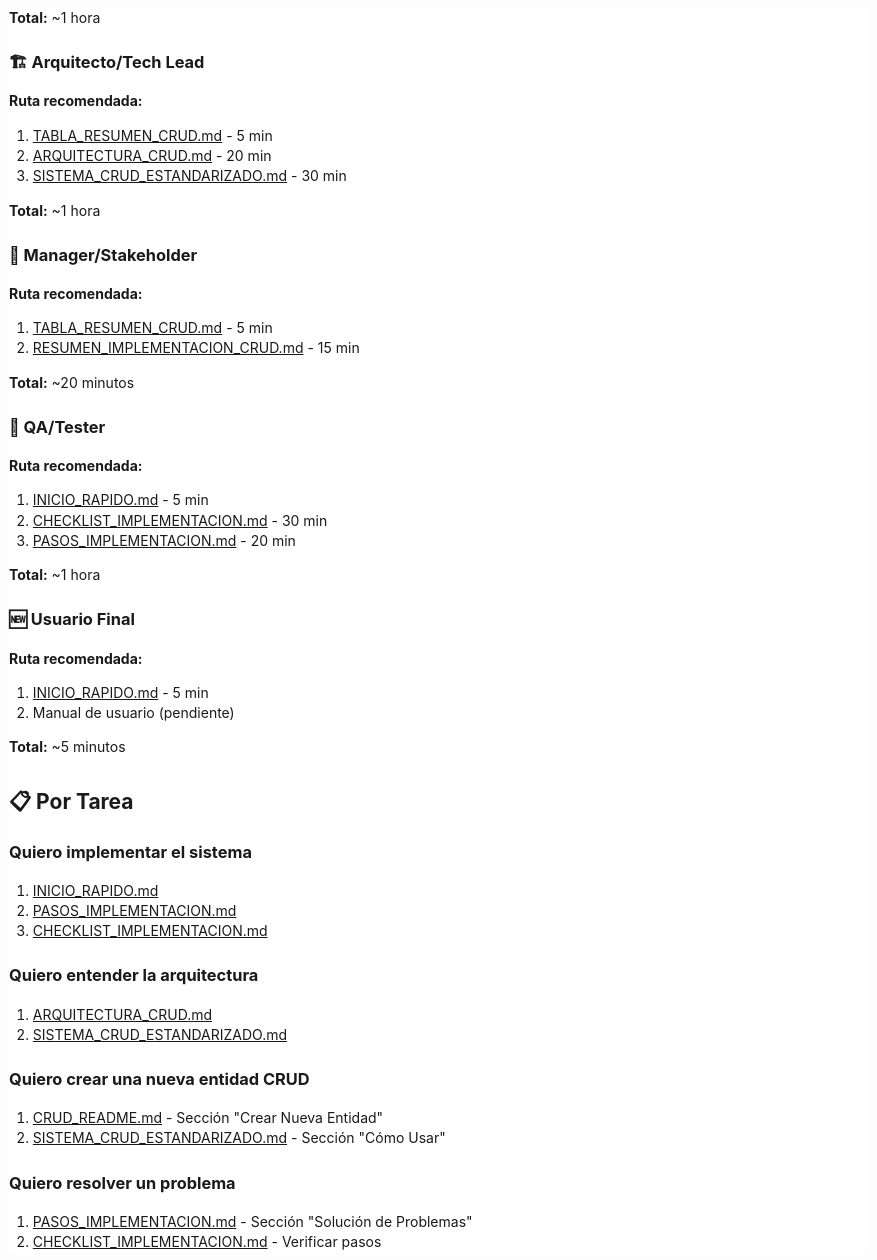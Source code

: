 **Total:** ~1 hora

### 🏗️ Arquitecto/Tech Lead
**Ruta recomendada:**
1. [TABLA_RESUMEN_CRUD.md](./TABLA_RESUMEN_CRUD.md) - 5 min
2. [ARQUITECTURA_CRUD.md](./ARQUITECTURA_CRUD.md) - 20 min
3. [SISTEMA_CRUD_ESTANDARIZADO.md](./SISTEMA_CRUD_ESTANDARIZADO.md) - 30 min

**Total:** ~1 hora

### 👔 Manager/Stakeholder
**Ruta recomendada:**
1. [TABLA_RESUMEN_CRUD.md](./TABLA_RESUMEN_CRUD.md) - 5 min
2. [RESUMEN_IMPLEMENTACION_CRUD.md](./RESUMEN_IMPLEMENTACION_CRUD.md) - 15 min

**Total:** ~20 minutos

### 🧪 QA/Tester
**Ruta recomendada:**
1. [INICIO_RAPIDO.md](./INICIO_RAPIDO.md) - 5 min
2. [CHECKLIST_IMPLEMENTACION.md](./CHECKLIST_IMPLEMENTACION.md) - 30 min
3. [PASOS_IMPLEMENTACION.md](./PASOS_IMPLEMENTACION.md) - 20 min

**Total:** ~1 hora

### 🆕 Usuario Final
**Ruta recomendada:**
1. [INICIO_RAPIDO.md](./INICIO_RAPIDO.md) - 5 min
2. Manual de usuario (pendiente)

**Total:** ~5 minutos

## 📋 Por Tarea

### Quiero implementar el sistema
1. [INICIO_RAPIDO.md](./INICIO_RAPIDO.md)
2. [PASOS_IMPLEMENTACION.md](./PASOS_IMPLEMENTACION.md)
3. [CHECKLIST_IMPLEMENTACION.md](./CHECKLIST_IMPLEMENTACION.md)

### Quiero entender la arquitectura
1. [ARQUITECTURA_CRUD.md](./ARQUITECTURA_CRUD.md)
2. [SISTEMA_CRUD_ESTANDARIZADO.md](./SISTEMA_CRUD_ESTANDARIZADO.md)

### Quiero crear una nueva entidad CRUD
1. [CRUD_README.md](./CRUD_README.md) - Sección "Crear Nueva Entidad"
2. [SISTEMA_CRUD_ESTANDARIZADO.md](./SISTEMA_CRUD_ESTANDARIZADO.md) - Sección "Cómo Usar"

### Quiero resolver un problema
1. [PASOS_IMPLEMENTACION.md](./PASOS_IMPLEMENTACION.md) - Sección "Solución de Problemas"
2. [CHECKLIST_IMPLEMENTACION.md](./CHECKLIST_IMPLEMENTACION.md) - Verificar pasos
-=-=-
■ Action item ■
For this exercise, write the listing out again exactly, excluding all images.

■ Solution to this exercise ■
Source code

: **Total:** ~1 hora

### 🏗️ Arquitecto/Tech Lead
**Ruta recomendada:**
1. [TABLA_RESUMEN_CRUD.md](./TABLA_RESUMEN_CRUD.md) - 5 min
2. [ARQUITECTURA_CRUD.md](./ARQUITECTURA_CRUD.md) - 20 min
3. [SISTEMA_CRUD_ESTANDARIZADO.md](./SISTEMA_CRUD_ESTANDARIZADO.md) - 30 min

**Total:** ~1 hora

### 👔 Manager/Stakeholder
**Ruta recomendada:**
1. [TABLA_RESUMEN_CRUD.md](./TABLA_RESUMEN_CRUD.md) - 5 min
2. [RESUMEN_IMPLEMENTACION_CRUD.md](./RESUMEN_IMPLEMENTACION_CRUD.md) - 15 min

**Total:** ~20 minutos

### 🧪 QA/Tester
**Ruta recomendada:**
1. [INICIO_RAPIDO.md](./INICIO_RAPIDO.md) - 5 min
2. [CHECKLIST_IMPLEMENTACION.md](./CHECKLIST_IMPLEMENTACION.md) - 30 min
3. [PASOS_IMPLEMENTACION.md](./PASOS_IMPLEMENTACION.md) - 20 min

**Total:** ~1 hora

### 🆕 Usuario Final
**Ruta recomendada:**
1. [INICIO_RAPIDO.md](./INICIO_RAPIDO.md) - 5 min
2. Manual de usuario (pendiente)

**Total:** ~5 minutos

## 📋 Por Tarea

### Quiero implementar el sistema
1. [INICIO_RAPIDO.md](./INICIO_RAPIDO.md)
2. [PASOS_IMPLEMENTACION.md](./PASOS_IMPLEMENTACION.md)
3. [CHECKLIST_IMPLEMENTACION.md](./CHECKLIST_IMPLEMENTACION.md)

### Quiero entender la arquitectura
1. [ARQUITECTURA_CRUD.md](./ARQUITECTURA_CRUD.md)
2. [SISTEMA_CRUD_ESTANDARIZADO.md](./SISTEMA_CRUD_ESTANDARIZADO.md)

### Quiero crear una nueva entidad CRUD
1. [CRUD_README.md](./CRUD_README.md) - Sección "Crear Nueva Entidad"
2. [SISTEMA_CRUD_ESTANDARIZADO.md](./SISTEMA_CRUD_ESTANDARIZADO.md) - Sección "Cómo Usar"

### Quiero resolver un problema
1. [PASOS_IMPLEMENTACION.md](./PASOS_IMPLEMENTACION.md) - Sección "Solución de Problemas"
2. [CHECKLIST_IMPLEMENTACION.md](./CHECKLIST_IMPLEMENTACION.md) - Verificar pasos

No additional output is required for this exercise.